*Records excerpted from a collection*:
'''
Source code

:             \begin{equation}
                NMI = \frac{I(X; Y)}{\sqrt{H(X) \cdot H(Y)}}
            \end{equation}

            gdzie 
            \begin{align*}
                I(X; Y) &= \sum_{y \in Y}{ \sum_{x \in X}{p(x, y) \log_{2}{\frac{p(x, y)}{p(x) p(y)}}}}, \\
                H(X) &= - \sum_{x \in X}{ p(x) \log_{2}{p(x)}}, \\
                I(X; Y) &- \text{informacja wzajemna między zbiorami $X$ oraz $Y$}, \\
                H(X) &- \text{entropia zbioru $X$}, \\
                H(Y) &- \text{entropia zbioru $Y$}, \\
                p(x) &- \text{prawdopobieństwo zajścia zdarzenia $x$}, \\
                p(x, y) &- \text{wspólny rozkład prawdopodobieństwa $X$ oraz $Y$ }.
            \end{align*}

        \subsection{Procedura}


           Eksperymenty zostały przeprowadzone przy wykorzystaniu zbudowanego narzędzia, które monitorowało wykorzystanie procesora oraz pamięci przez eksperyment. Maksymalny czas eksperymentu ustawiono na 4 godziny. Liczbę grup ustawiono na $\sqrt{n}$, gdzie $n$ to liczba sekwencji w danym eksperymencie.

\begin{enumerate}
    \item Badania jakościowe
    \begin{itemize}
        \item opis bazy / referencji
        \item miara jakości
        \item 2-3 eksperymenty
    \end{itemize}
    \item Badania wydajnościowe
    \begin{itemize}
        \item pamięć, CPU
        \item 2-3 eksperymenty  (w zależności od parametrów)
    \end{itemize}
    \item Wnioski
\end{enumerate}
'''
*ABOUT THIS EXERCISE*:
What is needed is an exact copy of the lines from the one containing "Eksperymenty zostały przeprowadzone" through the final line of the data, both included, and nothing more.

*EXERCISE RESULT*:
           Eksperymenty zostały przeprowadzone przy wykorzystaniu zbudowanego narzędzia, które monitorowało wykorzystanie procesora oraz pamięci przez eksperyment. Maksymalny czas eksperymentu ustawiono na 4 godziny. Liczbę grup ustawiono na $\sqrt{n}$, gdzie $n$ to liczba sekwencji w danym eksperymencie.

\begin{enumerate}
    \item Badania jakościowe
    \begin{itemize}
        \item opis bazy / referencji
        \item miara jakości
        \item 2-3 eksperymenty
    \end{itemize}
    \item Badania wydajnościowe
    \begin{itemize}
        \item pamięć, CPU
        \item 2-3 eksperymenty  (w zależności od parametrów)
    \end{itemize}
    \item Wnioski
\end{enumerate}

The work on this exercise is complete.